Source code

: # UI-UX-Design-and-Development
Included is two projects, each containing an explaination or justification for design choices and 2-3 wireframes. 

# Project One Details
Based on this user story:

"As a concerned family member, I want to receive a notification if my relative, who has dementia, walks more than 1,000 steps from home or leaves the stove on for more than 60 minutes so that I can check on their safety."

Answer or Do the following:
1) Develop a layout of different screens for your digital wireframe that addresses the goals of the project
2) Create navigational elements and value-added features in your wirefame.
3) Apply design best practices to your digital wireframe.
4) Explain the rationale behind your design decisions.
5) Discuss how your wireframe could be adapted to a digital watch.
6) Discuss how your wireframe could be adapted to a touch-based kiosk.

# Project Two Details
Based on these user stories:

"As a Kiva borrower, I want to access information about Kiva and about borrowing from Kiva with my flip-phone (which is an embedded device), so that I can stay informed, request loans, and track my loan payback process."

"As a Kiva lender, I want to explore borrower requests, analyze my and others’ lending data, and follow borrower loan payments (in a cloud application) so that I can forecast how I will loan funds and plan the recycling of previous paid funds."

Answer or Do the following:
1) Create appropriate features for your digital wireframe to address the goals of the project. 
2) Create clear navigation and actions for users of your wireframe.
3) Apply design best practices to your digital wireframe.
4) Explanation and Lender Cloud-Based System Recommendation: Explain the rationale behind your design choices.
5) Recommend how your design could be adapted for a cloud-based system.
--------------------------------
Wherever the line holding "2) Create navigational" falls in the entries above, copy exactly from it through the line holding "4) Explanation and", inclusive, and add nothing.

2) Create navigational elements and value-added features in your wirefame.
3) Apply design best practices to your digital wireframe.
4) Explain the rationale behind your design decisions.
5) Discuss how your wireframe could be adapted to a digital watch.
6) Discuss how your wireframe could be adapted to a touch-based kiosk.

# Project Two Details
Based on these user stories:

"As a Kiva borrower, I want to access information about Kiva and about borrowing from Kiva with my flip-phone (which is an embedded device), so that I can stay informed, request loans, and track my loan payback process."

"As a Kiva lender, I want to explore borrower requests, analyze my and others’ lending data, and follow borrower loan payments (in a cloud application) so that I can forecast how I will loan funds and plan the recycling of previous paid funds."

Answer or Do the following:
1) Create appropriate features for your digital wireframe to address the goals of the project. 
2) Create clear navigation and actions for users of your wireframe.
3) Apply design best practices to your digital wireframe.
4) Explanation and Lender Cloud-Based System Recommendation: Explain the rationale behind your design choices.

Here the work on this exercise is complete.